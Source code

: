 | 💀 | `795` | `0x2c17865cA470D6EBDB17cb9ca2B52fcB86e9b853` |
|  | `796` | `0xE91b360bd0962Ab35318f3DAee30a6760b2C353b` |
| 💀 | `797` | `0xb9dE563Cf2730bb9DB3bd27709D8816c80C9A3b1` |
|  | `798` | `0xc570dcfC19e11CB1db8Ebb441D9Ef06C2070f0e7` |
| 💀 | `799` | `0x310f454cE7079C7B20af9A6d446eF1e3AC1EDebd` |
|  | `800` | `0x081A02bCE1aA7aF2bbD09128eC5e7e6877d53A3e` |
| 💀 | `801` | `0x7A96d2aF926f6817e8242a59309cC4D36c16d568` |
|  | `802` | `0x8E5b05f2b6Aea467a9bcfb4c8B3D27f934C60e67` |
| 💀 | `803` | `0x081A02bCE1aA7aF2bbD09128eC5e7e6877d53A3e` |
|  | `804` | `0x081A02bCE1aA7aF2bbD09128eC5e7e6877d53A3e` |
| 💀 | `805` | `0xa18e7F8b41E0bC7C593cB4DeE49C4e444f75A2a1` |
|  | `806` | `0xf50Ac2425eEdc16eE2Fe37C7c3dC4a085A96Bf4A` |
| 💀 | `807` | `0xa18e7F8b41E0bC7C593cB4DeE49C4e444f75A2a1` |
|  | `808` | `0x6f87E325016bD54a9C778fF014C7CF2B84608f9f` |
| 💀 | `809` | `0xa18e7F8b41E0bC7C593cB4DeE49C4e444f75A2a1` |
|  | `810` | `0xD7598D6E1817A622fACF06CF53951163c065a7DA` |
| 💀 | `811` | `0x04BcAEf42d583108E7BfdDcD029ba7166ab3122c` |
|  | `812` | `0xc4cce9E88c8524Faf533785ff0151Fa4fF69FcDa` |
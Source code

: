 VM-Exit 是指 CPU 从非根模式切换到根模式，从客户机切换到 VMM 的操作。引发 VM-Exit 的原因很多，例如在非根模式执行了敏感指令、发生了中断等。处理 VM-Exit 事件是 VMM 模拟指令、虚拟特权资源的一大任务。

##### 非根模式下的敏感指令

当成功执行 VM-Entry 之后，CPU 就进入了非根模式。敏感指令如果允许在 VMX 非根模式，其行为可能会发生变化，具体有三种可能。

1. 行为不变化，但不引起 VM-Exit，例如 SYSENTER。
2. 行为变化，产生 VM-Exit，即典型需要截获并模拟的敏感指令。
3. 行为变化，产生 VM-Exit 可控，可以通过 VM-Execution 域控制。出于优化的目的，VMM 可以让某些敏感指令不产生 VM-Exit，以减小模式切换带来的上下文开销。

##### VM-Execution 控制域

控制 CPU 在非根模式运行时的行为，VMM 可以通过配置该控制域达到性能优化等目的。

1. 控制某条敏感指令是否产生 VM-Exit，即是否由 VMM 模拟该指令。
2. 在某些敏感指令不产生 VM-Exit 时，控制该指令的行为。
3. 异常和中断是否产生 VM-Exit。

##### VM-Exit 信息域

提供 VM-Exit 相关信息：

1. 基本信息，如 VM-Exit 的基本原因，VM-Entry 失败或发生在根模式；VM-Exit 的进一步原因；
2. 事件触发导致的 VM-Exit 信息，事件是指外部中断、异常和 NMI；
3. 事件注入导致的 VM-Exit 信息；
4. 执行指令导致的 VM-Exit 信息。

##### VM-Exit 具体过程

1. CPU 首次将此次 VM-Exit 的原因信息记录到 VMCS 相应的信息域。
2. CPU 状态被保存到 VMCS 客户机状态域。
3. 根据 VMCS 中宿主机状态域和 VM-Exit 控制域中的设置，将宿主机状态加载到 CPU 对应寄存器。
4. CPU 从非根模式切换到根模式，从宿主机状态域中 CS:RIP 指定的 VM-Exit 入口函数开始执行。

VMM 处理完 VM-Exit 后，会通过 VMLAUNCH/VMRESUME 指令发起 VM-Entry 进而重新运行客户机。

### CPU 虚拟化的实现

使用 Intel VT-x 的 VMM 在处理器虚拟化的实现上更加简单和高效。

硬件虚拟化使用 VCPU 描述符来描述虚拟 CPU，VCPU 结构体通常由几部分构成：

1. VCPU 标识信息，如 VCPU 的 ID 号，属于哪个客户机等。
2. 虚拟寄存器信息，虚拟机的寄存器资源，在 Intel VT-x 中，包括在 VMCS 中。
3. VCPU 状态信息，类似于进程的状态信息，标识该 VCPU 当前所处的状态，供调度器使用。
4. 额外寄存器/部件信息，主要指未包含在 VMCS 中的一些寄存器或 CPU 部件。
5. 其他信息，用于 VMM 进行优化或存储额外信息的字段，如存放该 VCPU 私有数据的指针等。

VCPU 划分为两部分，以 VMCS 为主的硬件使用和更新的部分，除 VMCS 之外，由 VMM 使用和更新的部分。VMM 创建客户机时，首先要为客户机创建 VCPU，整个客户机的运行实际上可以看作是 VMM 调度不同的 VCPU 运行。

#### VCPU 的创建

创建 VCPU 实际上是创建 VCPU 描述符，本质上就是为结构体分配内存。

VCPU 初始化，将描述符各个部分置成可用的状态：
------------------------------------------------
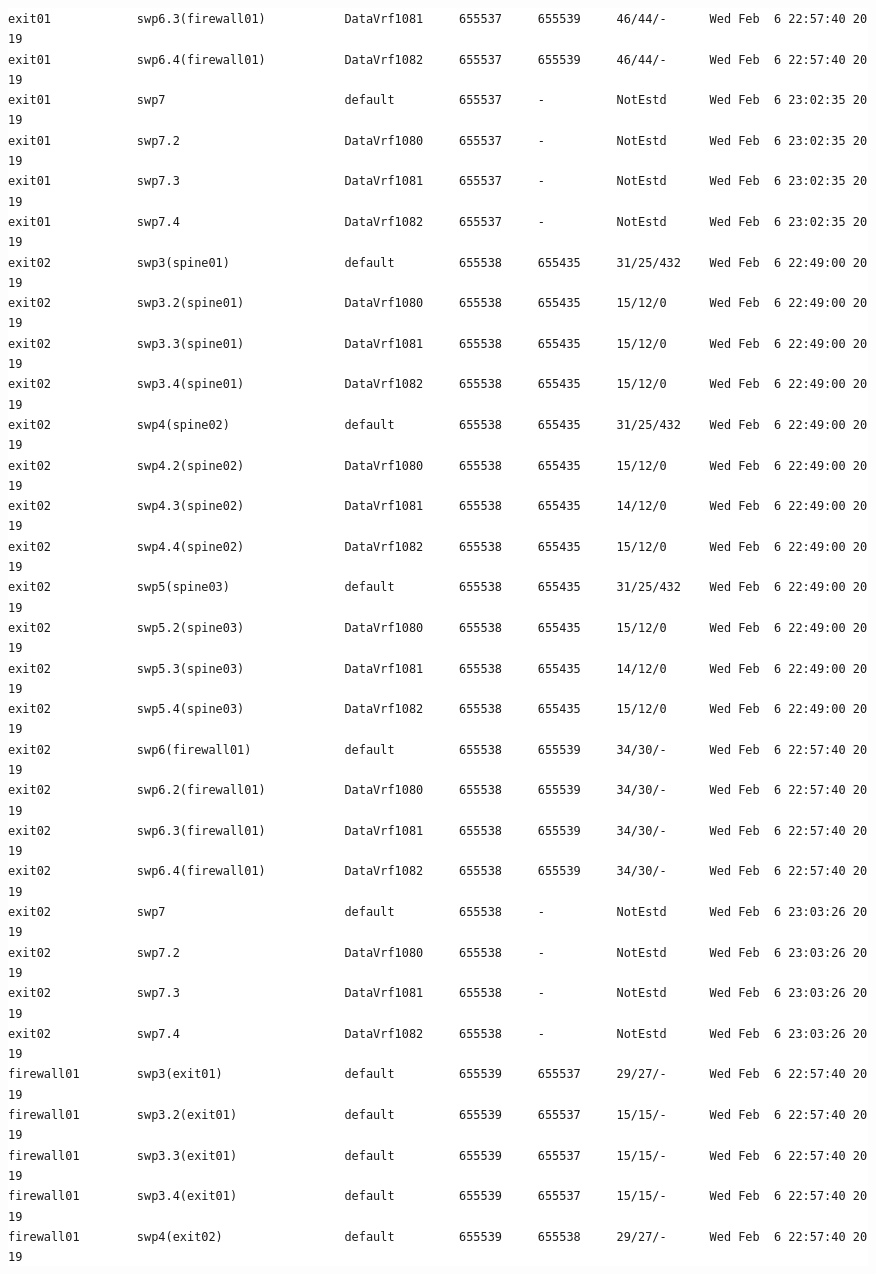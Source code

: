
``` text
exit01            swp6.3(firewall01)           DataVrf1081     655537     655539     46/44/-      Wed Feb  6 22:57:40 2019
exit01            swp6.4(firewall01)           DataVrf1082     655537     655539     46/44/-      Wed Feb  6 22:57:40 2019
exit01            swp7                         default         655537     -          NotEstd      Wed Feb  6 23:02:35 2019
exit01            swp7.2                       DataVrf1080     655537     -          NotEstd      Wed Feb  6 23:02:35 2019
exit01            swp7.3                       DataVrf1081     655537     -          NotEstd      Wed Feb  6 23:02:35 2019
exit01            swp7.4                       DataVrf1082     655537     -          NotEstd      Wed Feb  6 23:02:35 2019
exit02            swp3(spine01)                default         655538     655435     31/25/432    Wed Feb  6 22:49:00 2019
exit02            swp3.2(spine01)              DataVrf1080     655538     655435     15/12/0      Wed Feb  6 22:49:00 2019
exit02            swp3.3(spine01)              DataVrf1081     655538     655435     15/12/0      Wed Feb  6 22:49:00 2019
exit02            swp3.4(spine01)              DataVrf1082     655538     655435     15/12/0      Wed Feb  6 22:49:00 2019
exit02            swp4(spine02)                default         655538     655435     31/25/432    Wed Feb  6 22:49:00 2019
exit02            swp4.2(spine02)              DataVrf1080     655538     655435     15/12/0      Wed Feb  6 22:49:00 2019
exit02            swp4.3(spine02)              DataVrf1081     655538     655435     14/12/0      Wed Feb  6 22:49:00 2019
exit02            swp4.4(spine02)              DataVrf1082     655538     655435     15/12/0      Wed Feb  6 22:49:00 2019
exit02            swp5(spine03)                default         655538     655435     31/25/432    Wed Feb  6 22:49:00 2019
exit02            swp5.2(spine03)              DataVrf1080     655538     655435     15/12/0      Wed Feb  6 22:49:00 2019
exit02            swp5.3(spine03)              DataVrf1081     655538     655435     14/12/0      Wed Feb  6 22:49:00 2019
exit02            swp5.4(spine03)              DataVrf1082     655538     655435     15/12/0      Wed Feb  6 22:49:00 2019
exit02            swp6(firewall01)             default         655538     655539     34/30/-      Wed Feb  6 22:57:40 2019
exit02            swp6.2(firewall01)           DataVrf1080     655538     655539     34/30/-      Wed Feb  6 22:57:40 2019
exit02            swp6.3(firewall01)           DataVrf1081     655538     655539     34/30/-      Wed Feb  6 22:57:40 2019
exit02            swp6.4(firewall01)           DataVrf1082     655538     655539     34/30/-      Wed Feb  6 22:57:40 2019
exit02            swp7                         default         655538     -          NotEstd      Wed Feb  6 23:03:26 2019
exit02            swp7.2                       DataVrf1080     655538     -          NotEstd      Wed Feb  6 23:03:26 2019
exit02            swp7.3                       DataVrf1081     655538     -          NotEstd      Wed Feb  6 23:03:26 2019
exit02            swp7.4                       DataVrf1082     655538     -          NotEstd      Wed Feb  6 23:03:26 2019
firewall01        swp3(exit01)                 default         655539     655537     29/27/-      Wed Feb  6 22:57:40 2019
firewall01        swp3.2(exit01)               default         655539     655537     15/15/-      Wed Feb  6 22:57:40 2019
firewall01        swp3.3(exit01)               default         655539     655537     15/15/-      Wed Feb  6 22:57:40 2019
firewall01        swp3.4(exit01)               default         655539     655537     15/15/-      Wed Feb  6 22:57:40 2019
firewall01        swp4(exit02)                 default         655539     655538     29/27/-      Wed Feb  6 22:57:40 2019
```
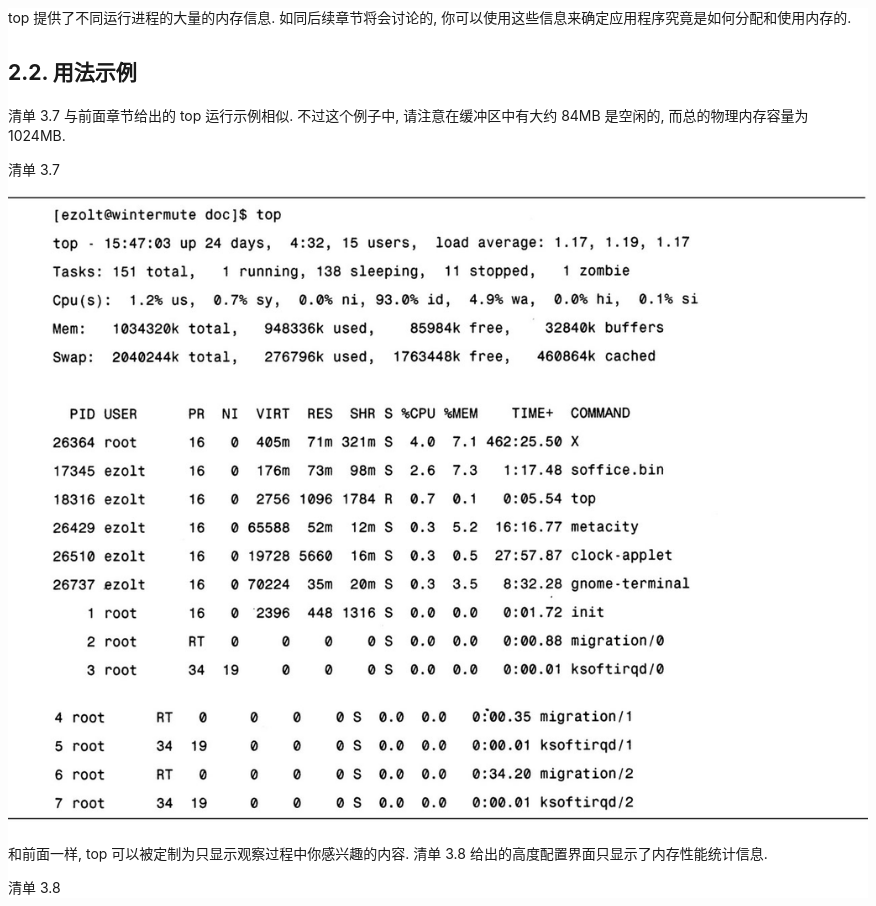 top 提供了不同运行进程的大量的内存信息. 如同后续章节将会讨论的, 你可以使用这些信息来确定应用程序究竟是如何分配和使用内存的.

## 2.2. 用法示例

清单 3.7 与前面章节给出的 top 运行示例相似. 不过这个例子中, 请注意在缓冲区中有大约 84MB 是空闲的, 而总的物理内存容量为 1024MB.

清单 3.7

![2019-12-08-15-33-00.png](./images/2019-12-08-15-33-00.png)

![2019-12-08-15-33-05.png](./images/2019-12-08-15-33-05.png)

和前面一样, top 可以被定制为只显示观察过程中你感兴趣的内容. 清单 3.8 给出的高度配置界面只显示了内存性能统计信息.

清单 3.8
------------------------------------------------
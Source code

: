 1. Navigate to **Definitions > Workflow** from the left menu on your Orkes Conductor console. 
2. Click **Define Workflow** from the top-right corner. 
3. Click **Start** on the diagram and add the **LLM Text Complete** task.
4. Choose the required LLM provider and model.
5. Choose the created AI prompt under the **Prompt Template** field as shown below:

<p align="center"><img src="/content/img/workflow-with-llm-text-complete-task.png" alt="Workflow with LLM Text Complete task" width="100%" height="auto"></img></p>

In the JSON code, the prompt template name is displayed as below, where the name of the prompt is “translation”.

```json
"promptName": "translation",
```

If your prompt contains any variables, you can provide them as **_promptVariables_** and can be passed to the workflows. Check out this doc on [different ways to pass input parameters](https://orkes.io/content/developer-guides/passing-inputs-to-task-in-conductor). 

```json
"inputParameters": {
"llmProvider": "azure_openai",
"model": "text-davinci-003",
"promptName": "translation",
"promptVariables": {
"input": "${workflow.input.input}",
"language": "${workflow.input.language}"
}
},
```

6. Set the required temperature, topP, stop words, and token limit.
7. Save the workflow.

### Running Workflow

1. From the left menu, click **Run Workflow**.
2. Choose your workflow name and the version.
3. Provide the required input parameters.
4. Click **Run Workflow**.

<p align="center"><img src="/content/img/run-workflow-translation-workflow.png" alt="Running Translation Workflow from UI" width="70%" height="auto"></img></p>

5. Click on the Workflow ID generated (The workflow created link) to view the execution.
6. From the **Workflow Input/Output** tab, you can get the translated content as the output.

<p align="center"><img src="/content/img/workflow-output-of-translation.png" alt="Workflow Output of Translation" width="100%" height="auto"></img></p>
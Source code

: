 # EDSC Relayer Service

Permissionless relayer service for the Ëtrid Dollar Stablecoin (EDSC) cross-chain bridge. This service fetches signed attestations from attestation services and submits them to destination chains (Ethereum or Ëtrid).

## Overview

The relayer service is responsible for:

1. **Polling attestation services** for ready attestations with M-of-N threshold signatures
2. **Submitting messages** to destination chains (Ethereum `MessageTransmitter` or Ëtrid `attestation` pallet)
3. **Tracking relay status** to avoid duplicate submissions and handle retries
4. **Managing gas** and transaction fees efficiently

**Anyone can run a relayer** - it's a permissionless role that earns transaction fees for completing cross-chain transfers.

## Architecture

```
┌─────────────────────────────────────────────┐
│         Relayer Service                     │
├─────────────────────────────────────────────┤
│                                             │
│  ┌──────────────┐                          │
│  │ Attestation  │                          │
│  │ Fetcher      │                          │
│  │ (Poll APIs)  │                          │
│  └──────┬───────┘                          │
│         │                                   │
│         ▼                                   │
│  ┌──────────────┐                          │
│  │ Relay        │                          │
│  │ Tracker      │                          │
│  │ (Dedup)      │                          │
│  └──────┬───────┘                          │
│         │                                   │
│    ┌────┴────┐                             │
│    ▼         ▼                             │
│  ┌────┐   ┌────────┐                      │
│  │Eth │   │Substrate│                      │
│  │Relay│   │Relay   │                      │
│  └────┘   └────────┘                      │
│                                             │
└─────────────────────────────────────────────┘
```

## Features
------------------------------------------------
Work required:
Find where the line with "4. 额外寄存器/部件信息，主要指未包含在 VMCS 中的一些寄存器或 CPU 部件。" sits in the material above, then copy exactly from it through the line with "VCPU 初始化，将描述符各个部分置成可用的状态：". Add no other line.

Written solution:
4. 额外寄存器/部件信息，主要指未包含在 VMCS 中的一些寄存器或 CPU 部件。
5. 其他信息，用于 VMM 进行优化或存储额外信息的字段，如存放该 VCPU 私有数据的指针等。

VCPU 划分为两部分，以 VMCS 为主的硬件使用和更新的部分，除 VMCS 之外，由 VMM 使用和更新的部分。VMM 创建客户机时，首先要为客户机创建 VCPU，整个客户机的运行实际上可以看作是 VMM 调度不同的 VCPU 运行。

#### VCPU 的创建

创建 VCPU 实际上是创建 VCPU 描述符，本质上就是为结构体分配内存。

VCPU 初始化，将描述符各个部分置成可用的状态：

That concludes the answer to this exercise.